Li si è spesso visti in opposizione.

«È vero, ma entrambi mirano allo stesso scopo. Di solito si definisce Verdi un compositore di arie; in realtà è un musicista della totalità come lo è Wagner. La loro diversità è dettata dalle differenti origini del teatro. Quello italiano è molto più frammentato di quello tedesco. Poi è chiaro che le visioni di fondo si scostano».

Come?

«Wagner racconta il dionisiaco, il sovrumano, tutto ciò che è titanico; Verdi no, lui ci parla delle miserie umane. Verdi asciuga il dramma fino a tentare di spiegare caparbiamente perché qualcosa accade. Wagner dilata il dramma per liberarlo dalle incrostazioni quotidiane».

Come sceglie un compositore?

«Ci sono molti modi per accostarsi a un autore e a una partitura. Così come ci sono degli ostacoli. Per esempio non riesco a dirigere Rachmaninov. Faccio fatica a entrare nel suo mondo, anche se so che è un gradissimo compositore»

È una rinuncia definitiva?

«Non c’è mai niente di definitivo.

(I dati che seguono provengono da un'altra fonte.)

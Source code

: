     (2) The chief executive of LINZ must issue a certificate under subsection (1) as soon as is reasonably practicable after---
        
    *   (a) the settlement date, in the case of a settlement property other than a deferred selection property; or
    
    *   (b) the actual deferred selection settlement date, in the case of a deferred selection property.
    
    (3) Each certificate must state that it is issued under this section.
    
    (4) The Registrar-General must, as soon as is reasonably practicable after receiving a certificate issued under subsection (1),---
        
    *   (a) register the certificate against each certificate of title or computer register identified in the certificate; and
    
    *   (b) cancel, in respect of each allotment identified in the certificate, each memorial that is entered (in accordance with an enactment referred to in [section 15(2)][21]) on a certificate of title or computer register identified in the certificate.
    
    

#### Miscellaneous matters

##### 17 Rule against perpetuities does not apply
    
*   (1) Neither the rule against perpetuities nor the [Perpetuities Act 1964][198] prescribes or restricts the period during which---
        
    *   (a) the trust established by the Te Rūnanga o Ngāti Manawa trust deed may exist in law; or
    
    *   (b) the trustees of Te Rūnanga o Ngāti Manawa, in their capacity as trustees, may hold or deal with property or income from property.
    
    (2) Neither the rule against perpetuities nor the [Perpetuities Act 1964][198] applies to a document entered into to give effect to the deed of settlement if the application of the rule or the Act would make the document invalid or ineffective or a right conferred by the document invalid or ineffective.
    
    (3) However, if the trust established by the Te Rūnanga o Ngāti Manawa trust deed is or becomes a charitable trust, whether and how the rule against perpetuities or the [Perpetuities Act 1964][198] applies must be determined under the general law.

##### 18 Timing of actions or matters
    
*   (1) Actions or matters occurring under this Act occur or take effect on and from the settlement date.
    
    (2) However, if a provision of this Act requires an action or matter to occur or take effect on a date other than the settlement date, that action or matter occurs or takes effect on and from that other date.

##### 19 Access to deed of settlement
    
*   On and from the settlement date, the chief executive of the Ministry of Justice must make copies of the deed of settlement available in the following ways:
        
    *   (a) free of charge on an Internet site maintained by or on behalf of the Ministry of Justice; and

Ricordo che quando diressi l’Ouverture del Carnevale romano, giurai a me stesso che mai più avrei eseguito Berlioz. Poi accadde che nel 2008 mi fu proposto di eseguirlo a Parigi. Ero incerto. Alla fine, per dovere istituzionale, accettai. Venivo da alcune fresche letture di storia francese. E fu quella la chiave. La sua musica attraversa tutte le tensioni dell’epoca. Bastava coglierle nella partitura. Eseguii il Romeo e Giulietta mettendo tra parentesi tutte le altre esecuzioni. Fu come trovarmi di fronte a un territorio sconosciuto da esplorare. La sorpresa fu enorme».

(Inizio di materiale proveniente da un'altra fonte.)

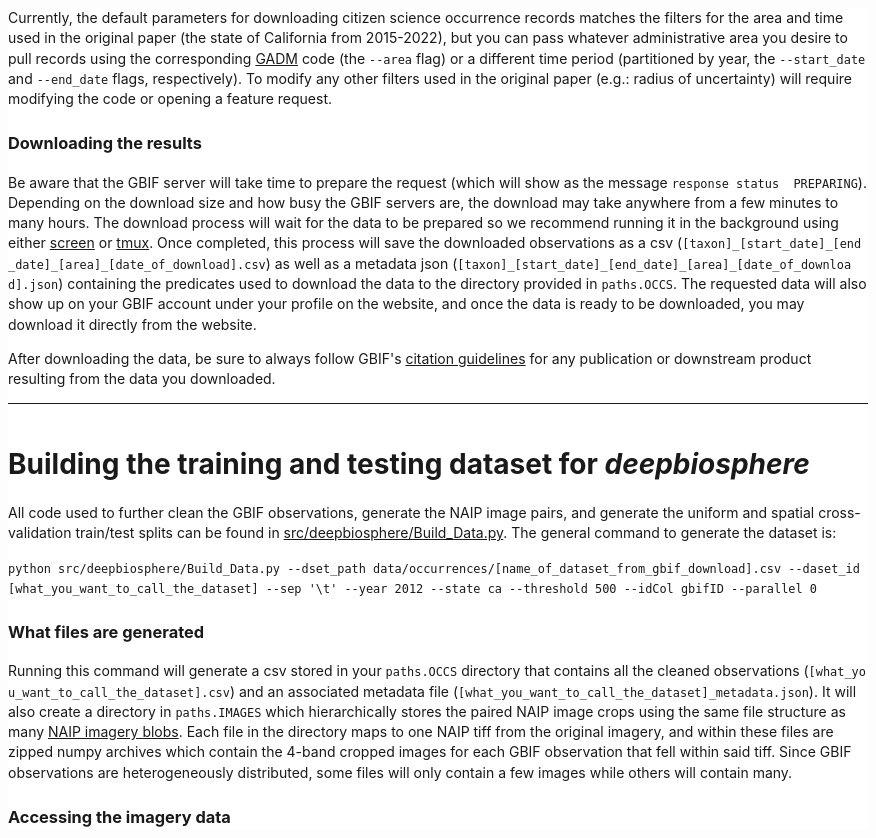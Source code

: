 Currently, the default parameters for downloading citizen science occurrence records matches the filters for the area and time used in the original paper (the state of California from 2015-2022), but you can pass whatever administrative area you desire to pull records using the corresponding [GADM](https://gadm.org/data.html) code  (the `--area` flag) or a different time period (partitioned by year, the `--start_date` and `--end_date` flags, respectively). To modify any other filters used in the original paper (e.g.: radius of uncertainty) will require modifying the code or opening a feature request.

### Downloading the results
Be aware that the GBIF server will take time to prepare the request (which will show as the message `response status  PREPARING`). Depending on the download size and how busy the GBIF servers are, the download may take anywhere from a few minutes to many hours. The download process will wait for the data to be prepared so we recommend running it in the background using either [screen](https://www.gnu.org/software/screen/) or [tmux](https://wiki.archlinux.org/title/Tmux). Once completed, this process will save the downloaded observations as a csv  (`[taxon]_[start_date]_[end_date]_[area]_[date_of_download].csv`) as well as a metadata json  (`[taxon]_[start_date]_[end_date]_[area]_[date_of_download].json`) containing the predicates used to download the data to the directory provided in `paths.OCCS`. The requested data will also show up on your GBIF account under your profile on the website, and once the data is ready to be downloaded, you may download it directly from the website.

After downloading the data, be sure to always follow GBIF's [citation guidelines](https://www.gbif.org/citation-guidelines) for any publication or downstream product resulting from the data you downloaded.

---
# Building the training and testing dataset for *deepbiosphere*

All code used to further clean the GBIF observations, generate the NAIP image pairs, and generate the uniform and spatial cross-validation train/test splits can be found in [src/deepbiosphere/Build_Data.py](src/deepbiosphere/Build_Data.py). The general command to generate the dataset is:

```
python src/deepbiosphere/Build_Data.py --dset_path data/occurrences/[name_of_dataset_from_gbif_download].csv --daset_id [what_you_want_to_call_the_dataset] --sep '\t' --year 2012 --state ca --threshold 500 --idCol gbifID --parallel 0
```

### What files are generated

Running this command will generate a csv stored in your `paths.OCCS` directory that contains all the cleaned observations (`[what_you_want_to_call_the_dataset].csv`) and an associated metadata file (`[what_you_want_to_call_the_dataset]_metadata.json`). It will also create a directory in `paths.IMAGES` which hierarchically stores the paired NAIP image crops using the same file structure as many [NAIP imagery blobs](https://naipeuwest.blob.core.windows.net/naip/v002/ca/index.html). Each file in the directory maps to one NAIP tiff from the original imagery, and within these files are zipped numpy archives which contain the 4-band cropped images for each GBIF observation that fell within said tiff. Since GBIF observations are heterogeneously distributed, some files will only contain a few images while others will contain many. 

### Accessing the imagery data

Che cosa era cambiato nel suo atteggiamento?

«L’aver visto Berlioz come l’ultimo grande compositore che si misura con Beethoven e non come il musicista che apre la strada a Brahms. Quello che non avevo fini lì capito è che Berlioz non è un normalizzatore».

Ama i compositori di rottura?

«Non c’è dubbio che li preferisco. Ma ho imparato ad amare l’imprevedibile che si nasconde nel prevedibile».

Vale anche per i rapporti che ha con le orchestre che dirige?

«Tirare fuori il meglio da un’orchestra è quello che ogni buon direttore si propone. Ma perché questo accada occorre che ci sia rispetto reciproco che si ottiene non attraverso le compiacenze, ma con la competenza. Il direttore è una figura solitaria. Il suo ruolo viene messo alla prova da quello che fa, non da ciò che dice».

Fuori dal mondo musicale com’è la sua vita?

«Normalissima, vivo a Milano, ho una compagna, amo le macchine e il jazz. Il massimo della distensione è affrontare lunghi viaggi in cui guido e ascolto jazz».

Altra musica?

«Da bambino Sanremo era un obbligo. Ma quella musica non fa più parte del mio quotidiano. Mi piace Pino Daniele».

Bob Dylan?

«Preferisco i Genesis. Il mio è un ascolto armonico, non sono un melodista».

A proposito di calcio è più facile affrontare una partita o una partitura?

«Si possono sbagliare entrambe nel modo di affrontarle. Ci sono direttori che aspettano l’aria di un’opera come fosse il momento dei “calci di rigore”, con il pubblico che esplode davanti all’acuto. È il prevedibile che non diverrà mai imprevedibile».

Ha visto gli europei di calcio?

«Sì, in quel caso viva i calci di rigore!».